EXERCISE INSTRUCTIONS
Only the stretch of the listing below that runs from the line with "这样，您只执行条件直到您实际获得匹配。下一步是将最有可能成功的条件放在首位：" through the line with "### Logging and Monitoring" is to be printed, exactly and with both ends.
****************
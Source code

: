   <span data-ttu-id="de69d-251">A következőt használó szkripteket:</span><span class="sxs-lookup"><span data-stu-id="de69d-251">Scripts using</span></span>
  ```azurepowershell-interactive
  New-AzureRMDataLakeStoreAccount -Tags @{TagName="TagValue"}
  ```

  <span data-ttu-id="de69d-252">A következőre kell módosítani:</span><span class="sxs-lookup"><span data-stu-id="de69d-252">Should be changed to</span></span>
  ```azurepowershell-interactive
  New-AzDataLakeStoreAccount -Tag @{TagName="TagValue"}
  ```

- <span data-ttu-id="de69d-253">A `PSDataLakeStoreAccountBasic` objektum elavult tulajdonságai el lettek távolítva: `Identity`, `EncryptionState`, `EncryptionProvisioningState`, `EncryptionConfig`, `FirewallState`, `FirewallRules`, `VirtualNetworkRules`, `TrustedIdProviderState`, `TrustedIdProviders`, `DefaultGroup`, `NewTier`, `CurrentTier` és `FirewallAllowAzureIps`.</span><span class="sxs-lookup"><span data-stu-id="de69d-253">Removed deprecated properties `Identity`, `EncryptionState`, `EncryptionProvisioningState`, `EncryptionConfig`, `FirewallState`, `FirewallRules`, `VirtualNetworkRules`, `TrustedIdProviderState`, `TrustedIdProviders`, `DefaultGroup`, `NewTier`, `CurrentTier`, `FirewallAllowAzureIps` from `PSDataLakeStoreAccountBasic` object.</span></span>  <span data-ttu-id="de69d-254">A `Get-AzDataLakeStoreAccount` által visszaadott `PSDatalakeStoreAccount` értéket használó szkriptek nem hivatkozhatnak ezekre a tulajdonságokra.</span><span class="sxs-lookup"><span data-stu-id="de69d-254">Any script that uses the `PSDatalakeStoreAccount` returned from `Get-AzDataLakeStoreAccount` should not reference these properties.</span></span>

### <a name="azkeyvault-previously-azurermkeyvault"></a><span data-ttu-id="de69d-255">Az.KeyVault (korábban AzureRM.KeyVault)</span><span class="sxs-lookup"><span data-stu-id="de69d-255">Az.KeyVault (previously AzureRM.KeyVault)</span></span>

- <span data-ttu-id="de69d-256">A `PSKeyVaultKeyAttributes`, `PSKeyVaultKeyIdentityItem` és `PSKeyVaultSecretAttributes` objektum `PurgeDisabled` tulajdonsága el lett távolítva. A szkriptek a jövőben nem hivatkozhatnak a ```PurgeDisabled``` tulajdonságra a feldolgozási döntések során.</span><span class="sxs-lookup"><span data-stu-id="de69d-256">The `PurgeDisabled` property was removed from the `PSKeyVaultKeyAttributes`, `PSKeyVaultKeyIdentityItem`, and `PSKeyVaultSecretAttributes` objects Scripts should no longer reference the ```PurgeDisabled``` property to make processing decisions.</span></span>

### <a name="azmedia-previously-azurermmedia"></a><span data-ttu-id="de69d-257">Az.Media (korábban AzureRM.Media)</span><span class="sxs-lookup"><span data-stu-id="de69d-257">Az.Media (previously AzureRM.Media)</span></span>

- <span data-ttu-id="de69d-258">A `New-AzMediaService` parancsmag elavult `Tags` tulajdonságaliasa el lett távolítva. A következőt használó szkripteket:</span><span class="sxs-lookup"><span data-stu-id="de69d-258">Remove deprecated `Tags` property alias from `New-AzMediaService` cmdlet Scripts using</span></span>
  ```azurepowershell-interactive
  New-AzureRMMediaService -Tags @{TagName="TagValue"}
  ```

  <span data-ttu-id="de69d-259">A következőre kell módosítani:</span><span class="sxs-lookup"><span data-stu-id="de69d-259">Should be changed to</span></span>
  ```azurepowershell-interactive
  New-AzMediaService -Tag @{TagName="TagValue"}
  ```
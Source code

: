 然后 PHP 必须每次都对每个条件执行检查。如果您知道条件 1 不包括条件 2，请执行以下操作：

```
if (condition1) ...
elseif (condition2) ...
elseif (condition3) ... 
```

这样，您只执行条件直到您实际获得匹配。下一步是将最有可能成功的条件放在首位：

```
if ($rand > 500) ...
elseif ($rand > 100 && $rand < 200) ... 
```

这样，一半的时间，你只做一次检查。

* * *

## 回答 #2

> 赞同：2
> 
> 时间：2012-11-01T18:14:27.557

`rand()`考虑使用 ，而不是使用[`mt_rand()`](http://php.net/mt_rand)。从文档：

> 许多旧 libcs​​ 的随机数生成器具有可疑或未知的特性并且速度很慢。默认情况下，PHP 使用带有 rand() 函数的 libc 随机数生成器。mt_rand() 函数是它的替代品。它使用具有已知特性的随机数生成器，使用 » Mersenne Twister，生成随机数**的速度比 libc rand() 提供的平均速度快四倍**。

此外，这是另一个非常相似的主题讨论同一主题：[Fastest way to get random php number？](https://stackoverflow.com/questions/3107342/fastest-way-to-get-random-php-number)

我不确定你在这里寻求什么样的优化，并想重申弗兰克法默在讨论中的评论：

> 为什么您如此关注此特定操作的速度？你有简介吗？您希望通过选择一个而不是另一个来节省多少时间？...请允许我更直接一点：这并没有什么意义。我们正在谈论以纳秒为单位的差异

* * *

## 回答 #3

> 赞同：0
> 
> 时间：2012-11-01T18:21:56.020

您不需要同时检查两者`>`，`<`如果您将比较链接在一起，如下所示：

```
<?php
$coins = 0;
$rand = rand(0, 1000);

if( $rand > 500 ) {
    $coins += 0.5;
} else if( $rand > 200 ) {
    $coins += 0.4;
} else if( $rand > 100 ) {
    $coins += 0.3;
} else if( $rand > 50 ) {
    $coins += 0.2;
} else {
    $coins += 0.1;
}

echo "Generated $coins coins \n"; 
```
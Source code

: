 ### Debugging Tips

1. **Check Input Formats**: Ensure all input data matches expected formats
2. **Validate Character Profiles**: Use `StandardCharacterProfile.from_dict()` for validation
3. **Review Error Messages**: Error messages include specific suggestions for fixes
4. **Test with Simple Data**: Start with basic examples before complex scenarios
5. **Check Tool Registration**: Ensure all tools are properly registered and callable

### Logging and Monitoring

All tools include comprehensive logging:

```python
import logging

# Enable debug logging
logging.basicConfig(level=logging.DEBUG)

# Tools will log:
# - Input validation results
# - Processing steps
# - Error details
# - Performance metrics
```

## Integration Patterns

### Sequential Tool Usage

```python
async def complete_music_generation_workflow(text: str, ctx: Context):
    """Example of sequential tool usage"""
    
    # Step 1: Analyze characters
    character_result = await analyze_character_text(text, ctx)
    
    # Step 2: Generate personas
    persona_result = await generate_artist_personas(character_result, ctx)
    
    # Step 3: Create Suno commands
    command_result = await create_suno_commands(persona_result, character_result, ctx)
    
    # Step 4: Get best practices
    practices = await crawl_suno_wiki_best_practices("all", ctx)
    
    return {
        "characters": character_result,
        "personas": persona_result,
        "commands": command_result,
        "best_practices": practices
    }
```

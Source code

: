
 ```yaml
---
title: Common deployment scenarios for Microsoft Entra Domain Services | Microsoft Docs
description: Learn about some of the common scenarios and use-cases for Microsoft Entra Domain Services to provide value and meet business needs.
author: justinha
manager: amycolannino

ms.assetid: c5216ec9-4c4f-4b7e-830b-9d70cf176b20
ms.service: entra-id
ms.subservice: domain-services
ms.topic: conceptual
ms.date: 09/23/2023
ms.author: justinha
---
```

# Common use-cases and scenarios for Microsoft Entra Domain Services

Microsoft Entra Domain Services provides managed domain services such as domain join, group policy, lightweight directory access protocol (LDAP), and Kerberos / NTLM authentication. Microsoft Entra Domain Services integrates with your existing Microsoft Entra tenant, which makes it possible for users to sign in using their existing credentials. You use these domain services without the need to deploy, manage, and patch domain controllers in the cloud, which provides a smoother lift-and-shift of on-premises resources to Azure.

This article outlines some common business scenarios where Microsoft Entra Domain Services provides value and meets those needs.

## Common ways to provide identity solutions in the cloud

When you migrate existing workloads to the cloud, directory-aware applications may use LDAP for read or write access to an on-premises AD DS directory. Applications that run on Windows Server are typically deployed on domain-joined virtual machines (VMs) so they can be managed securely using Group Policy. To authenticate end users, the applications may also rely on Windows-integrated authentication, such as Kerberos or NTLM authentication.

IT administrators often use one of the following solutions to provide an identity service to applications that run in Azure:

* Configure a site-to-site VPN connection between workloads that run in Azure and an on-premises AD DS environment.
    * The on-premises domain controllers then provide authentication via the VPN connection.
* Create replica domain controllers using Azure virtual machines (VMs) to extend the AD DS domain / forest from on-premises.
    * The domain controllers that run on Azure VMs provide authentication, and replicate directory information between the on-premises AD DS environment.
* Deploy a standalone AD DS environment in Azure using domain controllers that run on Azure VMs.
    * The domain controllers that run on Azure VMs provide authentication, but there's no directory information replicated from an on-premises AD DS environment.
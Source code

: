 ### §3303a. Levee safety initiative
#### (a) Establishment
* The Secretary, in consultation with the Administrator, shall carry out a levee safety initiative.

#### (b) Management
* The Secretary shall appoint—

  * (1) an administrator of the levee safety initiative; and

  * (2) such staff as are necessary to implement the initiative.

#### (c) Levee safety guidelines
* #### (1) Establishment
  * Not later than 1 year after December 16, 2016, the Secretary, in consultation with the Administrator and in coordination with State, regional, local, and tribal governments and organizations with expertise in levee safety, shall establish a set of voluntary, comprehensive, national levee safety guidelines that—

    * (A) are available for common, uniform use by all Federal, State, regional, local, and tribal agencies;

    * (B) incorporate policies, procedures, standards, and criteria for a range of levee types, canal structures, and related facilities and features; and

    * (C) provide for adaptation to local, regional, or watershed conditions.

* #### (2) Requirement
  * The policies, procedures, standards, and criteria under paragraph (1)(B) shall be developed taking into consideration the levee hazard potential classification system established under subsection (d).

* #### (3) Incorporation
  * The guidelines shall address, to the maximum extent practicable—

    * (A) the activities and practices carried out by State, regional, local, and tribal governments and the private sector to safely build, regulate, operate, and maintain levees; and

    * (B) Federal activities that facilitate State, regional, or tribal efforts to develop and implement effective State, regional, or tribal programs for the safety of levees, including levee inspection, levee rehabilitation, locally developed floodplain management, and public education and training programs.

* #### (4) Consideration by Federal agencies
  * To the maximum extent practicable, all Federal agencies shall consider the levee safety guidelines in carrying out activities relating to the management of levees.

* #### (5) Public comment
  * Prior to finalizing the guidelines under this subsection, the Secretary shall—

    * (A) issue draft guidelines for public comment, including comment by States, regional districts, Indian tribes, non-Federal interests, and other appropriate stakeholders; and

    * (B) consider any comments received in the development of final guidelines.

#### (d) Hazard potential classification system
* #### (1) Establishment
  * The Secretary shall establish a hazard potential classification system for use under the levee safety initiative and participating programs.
****************
RESPONSE
这样，您只执行条件直到您实际获得匹配。下一步是将最有可能成功的条件放在首位：

```
if ($rand > 500) ...
elseif ($rand > 100 && $rand < 200) ... 
```

这样，一半的时间，你只做一次检查。

* * *

## 回答 #2

> 赞同：2
> 
> 时间：2012-11-01T18:14:27.557

`rand()`考虑使用 ，而不是使用[`mt_rand()`](http://php.net/mt_rand)。从文档：

> 许多旧 libcs​​ 的随机数生成器具有可疑或未知的特性并且速度很慢。默认情况下，PHP 使用带有 rand() 函数的 libc 随机数生成器。mt_rand() 函数是它的替代品。它使用具有已知特性的随机数生成器，使用 » Mersenne Twister，生成随机数**的速度比 libc rand() 提供的平均速度快四倍**。

此外，这是另一个非常相似的主题讨论同一主题：[Fastest way to get random php number？](https://stackoverflow.com/questions/3107342/fastest-way-to-get-random-php-number)

我不确定你在这里寻求什么样的优化，并想重申弗兰克法默在讨论中的评论：

> 为什么您如此关注此特定操作的速度？你有简介吗？您希望通过选择一个而不是另一个来节省多少时间？...请允许我更直接一点：这并没有什么意义。我们正在谈论以纳秒为单位的差异

* * *

## 回答 #3

> 赞同：0
> 
> 时间：2012-11-01T18:21:56.020

您不需要同时检查两者`>`，`<`如果您将比较链接在一起，如下所示：

```
<?php
$coins = 0;
$rand = rand(0, 1000);

if( $rand > 500 ) {
    $coins += 0.5;
} else if( $rand > 200 ) {
    $coins += 0.4;
} else if( $rand > 100 ) {
    $coins += 0.3;
} else if( $rand > 50 ) {
    $coins += 0.2;
} else {
    $coins += 0.1;
}

echo "Generated $coins coins \n"; 
```
Source code

: ### Debugging Tips

1. **Check Input Formats**: Ensure all input data matches expected formats
2. **Validate Character Profiles**: Use `StandardCharacterProfile.from_dict()` for validation
3. **Review Error Messages**: Error messages include specific suggestions for fixes
4. **Test with Simple Data**: Start with basic examples before complex scenarios
5. **Check Tool Registration**: Ensure all tools are properly registered and callable

### Logging and Monitoring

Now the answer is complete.